では実際にデジタルイラストを始めるために、必要な道具について見てみましょう。

やりたいことにマッチしたお絵描きソフト

デジタルイラストを描けるソフトは、いろいろありますが、それぞれ「どんな作品に向いているか」が異なります

例えばイラスト用のソフトもあれば、マンガ制作用のソフトもあります。同じイラスト用といっても、アニメっぽく描くのか、油絵風か、水彩画風かなど、タッチによって適したソフトは違うわけです。

お絵描きソフトの選び方については、以下の記事にまとめています。

イラストソフト・アプリについて徹底比較!最適なソフトの選び方

PCとペンタブレット

本格的にデジタル作画するには以下の3点セットを揃える必要があります。

デジタル作画の機器3点セット
  • PC
  • ペンタブレット
  • モニター

PCについては、大きめの「メモリ」を搭載したものが必要です。

ペンタブレットは、基本的に「液タブ」と「板タブ」の2種類から選びます。「板タブ」を選ぶとモニターが必須ですが、「液タブ」の場合は、なくてもOKです。

最近では、この3点セットを一体化したものとして、iPadなどの「タブレットPC」で描くという選択肢もあります。

道具の選び方について、詳しくは以下の記事にもまとめているので、参考にしてください。

デジタルイラストを始めるのに必要な道具まとめ|選び方も解説

スキャナーとプリンター

スキャナーは、「紙に描いた絵をスキャンしてイラストソフトに取り込む」というテクニックを使うときに必要です。

プリンターは逆に、「デジタルで作った画像を紙に印刷して描き込む」とか、作品を紙で納品する場合などに使います。

スキャナーはいくつかの種類がありますが、イラスト用には寝かせるタイプの「フラットベッドスキャナー」を使うのが一般的です。詳しくは以下の記事でまとめています。

イラスト・マンガ制作におすすめのスキャナー7選|種類と選び方



デジタルイラストの描き方の基本

デジタルイラストを描くための「ソフトの操作」について。知っておくべき「基本の考え方」を解説します。ほとんどのソフトに共通する基本知識です。

レイヤーを理解する

デジタルイラストを描くためのソフトのほとんどは、「レイヤー」という機能を持っています。

レイヤーとは「層」という意味です。デジタルイラストは、何枚もの絵を重ねて「層」のようにして描きます。各層のことを「レイヤー」と呼び、新しいレイヤーをどんどん上に重ねていくことが可能です。レイヤーを重ねる順番を入れ替えることもできます。

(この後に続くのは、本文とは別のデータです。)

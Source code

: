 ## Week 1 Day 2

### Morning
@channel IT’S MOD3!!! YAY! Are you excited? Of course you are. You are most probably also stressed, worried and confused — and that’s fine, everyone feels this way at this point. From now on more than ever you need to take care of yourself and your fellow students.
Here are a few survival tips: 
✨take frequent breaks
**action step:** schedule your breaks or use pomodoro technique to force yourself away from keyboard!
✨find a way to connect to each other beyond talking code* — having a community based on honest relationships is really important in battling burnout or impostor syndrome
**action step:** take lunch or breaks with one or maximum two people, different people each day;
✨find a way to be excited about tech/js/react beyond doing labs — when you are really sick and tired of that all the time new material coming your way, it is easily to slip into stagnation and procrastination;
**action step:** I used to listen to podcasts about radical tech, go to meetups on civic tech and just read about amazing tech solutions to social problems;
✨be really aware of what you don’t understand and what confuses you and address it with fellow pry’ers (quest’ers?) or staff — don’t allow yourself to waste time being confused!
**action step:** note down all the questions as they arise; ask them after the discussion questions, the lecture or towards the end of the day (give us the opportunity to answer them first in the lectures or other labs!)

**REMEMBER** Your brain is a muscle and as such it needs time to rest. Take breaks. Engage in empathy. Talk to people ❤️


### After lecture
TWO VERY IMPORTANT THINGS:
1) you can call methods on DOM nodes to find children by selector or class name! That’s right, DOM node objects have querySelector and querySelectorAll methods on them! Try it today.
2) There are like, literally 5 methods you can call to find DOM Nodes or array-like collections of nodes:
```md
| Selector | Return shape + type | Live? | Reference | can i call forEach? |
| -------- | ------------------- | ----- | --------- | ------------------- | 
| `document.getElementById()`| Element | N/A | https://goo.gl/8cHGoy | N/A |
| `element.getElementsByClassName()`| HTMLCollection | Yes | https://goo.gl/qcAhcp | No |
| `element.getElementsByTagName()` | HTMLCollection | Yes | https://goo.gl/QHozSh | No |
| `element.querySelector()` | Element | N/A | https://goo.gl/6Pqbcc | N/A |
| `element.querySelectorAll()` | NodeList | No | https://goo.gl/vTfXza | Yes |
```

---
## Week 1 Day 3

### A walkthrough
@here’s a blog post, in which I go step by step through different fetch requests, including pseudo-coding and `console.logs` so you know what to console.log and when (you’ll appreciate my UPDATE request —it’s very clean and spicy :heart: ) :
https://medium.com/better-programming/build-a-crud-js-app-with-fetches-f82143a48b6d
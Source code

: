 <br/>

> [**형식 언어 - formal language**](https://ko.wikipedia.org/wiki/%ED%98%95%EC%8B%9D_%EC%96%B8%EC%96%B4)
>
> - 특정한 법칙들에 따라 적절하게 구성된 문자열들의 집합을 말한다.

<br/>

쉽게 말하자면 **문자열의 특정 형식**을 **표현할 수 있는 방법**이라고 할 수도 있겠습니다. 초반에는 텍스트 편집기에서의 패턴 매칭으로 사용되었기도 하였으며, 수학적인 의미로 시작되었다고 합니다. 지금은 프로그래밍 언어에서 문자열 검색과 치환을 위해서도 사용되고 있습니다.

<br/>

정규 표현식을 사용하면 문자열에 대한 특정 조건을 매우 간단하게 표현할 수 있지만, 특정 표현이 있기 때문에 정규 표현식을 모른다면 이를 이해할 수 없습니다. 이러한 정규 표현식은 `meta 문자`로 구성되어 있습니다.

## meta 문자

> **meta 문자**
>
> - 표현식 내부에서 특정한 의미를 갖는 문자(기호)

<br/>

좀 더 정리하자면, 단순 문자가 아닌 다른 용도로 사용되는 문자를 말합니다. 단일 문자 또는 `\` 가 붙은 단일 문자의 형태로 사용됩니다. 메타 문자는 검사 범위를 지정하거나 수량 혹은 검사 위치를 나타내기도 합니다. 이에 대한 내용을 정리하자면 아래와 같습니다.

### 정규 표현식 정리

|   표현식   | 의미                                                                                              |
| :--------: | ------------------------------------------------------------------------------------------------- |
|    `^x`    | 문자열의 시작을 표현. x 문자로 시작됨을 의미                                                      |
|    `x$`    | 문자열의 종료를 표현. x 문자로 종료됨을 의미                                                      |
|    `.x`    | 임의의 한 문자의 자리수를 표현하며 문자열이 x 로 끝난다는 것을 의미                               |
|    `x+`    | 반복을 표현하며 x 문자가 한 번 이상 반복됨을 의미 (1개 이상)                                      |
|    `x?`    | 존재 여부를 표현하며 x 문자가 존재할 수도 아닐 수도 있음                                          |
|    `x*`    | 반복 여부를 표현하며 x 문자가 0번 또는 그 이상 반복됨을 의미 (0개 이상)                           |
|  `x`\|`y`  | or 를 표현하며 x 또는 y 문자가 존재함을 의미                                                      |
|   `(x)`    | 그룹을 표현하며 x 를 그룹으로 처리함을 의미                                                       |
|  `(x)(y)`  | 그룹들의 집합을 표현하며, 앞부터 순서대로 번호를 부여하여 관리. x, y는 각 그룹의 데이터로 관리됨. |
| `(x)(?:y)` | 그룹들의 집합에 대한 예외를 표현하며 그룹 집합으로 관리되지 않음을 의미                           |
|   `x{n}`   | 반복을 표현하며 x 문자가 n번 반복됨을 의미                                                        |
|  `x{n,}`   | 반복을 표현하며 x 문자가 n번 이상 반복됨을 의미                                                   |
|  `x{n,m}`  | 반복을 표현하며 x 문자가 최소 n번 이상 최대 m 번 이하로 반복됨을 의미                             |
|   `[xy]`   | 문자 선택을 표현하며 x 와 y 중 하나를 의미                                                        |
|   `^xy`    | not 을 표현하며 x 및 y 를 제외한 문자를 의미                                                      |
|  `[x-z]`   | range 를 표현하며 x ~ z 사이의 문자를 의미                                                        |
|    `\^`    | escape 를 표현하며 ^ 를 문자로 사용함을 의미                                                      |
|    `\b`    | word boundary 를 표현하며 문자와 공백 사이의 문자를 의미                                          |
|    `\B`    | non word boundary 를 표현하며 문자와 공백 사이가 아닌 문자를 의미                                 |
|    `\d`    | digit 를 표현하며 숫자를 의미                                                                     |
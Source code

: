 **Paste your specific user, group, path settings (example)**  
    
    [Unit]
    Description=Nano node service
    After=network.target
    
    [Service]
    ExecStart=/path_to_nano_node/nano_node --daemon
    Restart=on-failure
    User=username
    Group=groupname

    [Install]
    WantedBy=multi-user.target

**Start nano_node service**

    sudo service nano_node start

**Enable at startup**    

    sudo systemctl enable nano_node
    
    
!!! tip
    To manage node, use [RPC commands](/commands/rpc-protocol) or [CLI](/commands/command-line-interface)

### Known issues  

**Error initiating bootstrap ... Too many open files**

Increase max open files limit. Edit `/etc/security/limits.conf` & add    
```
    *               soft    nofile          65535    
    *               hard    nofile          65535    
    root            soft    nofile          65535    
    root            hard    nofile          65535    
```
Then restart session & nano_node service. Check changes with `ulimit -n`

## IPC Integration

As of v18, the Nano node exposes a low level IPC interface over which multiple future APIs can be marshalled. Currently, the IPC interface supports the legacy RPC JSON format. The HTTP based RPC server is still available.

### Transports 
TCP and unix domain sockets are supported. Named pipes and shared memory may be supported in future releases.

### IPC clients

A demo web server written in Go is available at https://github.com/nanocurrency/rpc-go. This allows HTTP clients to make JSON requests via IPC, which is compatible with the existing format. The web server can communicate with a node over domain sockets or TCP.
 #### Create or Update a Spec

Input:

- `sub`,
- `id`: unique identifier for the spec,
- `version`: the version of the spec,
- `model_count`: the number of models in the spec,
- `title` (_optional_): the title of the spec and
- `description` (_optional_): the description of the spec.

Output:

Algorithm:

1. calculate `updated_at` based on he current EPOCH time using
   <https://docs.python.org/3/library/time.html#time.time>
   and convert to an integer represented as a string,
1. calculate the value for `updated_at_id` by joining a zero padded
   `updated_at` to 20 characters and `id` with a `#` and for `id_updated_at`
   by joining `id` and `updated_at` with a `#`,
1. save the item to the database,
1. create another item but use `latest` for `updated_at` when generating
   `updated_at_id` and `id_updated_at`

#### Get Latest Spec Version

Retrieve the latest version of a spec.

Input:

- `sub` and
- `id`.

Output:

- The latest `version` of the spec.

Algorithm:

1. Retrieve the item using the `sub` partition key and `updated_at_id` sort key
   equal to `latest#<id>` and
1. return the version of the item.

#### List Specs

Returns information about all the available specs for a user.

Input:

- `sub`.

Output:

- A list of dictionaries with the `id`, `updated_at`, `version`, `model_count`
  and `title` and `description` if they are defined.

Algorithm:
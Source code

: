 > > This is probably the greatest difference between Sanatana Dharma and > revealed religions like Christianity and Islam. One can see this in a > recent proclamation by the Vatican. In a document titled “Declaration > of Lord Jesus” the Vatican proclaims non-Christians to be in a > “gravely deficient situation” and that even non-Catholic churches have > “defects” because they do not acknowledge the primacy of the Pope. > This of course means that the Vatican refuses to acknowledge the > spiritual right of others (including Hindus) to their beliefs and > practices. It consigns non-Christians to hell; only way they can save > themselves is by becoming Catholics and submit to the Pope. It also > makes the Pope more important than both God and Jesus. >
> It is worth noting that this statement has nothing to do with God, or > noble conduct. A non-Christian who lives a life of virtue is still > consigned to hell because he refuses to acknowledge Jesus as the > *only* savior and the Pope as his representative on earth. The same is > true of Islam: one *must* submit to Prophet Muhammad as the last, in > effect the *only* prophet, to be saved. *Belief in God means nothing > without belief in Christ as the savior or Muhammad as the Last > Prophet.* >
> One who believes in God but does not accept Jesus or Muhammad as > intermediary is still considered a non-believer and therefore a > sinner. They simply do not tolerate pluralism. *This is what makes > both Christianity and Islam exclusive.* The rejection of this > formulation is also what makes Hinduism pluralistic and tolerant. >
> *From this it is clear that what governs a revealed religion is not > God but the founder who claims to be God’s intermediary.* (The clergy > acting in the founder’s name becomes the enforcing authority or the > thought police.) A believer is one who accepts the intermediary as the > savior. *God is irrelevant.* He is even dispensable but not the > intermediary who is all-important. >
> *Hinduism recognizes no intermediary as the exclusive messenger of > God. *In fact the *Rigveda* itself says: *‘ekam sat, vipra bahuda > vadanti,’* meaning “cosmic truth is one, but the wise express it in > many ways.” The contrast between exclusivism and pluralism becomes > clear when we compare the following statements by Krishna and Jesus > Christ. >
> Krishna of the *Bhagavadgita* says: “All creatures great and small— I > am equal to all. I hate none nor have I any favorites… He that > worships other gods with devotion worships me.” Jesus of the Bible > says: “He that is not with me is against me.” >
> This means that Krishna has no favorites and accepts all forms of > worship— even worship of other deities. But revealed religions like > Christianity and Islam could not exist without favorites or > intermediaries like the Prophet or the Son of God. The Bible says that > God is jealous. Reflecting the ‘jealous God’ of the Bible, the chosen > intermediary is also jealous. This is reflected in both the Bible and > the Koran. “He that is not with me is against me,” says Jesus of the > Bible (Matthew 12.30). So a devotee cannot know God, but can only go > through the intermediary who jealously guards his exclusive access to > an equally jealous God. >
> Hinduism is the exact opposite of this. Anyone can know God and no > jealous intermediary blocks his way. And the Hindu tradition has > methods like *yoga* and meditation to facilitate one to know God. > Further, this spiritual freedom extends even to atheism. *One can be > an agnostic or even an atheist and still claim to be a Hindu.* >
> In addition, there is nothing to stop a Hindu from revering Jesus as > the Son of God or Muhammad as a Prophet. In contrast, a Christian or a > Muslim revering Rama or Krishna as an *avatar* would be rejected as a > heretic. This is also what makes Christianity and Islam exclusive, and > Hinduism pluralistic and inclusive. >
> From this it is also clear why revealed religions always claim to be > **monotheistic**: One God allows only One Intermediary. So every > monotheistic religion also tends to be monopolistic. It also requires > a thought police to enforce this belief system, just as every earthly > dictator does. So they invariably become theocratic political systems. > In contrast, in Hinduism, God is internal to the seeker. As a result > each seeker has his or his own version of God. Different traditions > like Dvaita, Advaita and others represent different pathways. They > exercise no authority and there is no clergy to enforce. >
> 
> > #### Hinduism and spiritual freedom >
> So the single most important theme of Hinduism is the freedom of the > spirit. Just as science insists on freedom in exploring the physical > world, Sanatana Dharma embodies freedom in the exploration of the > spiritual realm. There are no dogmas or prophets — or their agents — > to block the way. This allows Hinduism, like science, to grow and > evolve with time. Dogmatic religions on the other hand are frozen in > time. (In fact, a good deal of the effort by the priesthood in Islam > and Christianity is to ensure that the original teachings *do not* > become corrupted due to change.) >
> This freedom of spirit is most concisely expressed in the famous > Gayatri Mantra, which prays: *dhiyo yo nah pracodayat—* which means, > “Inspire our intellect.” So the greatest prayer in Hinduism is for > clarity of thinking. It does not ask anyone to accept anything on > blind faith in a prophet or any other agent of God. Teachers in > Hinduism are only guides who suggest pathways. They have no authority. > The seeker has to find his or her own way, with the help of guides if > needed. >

白い紙に描いた絵を重ねるのではなく、透明なフィルムに描いた絵を重ねていくイメージです。昔の「セルアニメ」みたいな感じですね。つまり、何も描かないところは白ではなく「透明」です。

デジタルの場合、消しゴムツールで消した部分は白くなるのではなく「透明」になり、後ろにある絵が見えるようになります。以下の動画を参考にしてみてください。

不透明度を変えられる

レイヤーの不透明度を変えられるということも把握しておきましょう。

レイヤー上に色を塗ると、当然その部分については後ろのレイヤーが見えなくなります。でも「不透明度を調整」すると、後ろのレイヤーが透けてみえるようにできるわけです。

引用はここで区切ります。